_WORK TASK_: From the listing below, copy each line where "scanString" occurs.

---------- SUPPLIED INFORMATION ----------

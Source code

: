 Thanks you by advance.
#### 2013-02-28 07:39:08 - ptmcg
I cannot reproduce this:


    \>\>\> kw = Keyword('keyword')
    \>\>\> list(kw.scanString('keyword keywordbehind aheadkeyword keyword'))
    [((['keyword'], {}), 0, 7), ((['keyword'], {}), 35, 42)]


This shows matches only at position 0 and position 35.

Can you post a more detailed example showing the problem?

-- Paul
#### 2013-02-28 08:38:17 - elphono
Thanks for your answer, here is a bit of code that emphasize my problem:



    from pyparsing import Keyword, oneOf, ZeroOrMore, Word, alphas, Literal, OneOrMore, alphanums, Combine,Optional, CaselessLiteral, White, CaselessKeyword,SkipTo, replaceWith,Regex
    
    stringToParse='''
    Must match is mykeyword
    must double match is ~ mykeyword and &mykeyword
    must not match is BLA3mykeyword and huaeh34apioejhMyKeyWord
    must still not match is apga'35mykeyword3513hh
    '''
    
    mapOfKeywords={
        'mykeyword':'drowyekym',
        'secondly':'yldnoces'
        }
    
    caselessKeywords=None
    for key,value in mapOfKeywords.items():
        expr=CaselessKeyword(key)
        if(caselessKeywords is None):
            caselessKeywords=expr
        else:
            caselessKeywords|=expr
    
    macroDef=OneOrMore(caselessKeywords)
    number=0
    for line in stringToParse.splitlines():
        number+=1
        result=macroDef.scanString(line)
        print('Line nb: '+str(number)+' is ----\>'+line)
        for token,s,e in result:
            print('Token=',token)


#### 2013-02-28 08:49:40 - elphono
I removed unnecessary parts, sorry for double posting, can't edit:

----------

_REPLY TO THE EXERCISE_:
    \>\>\> list(kw.scanString('keyword keywordbehind aheadkeyword keyword'))
        result=macroDef.scanString(line)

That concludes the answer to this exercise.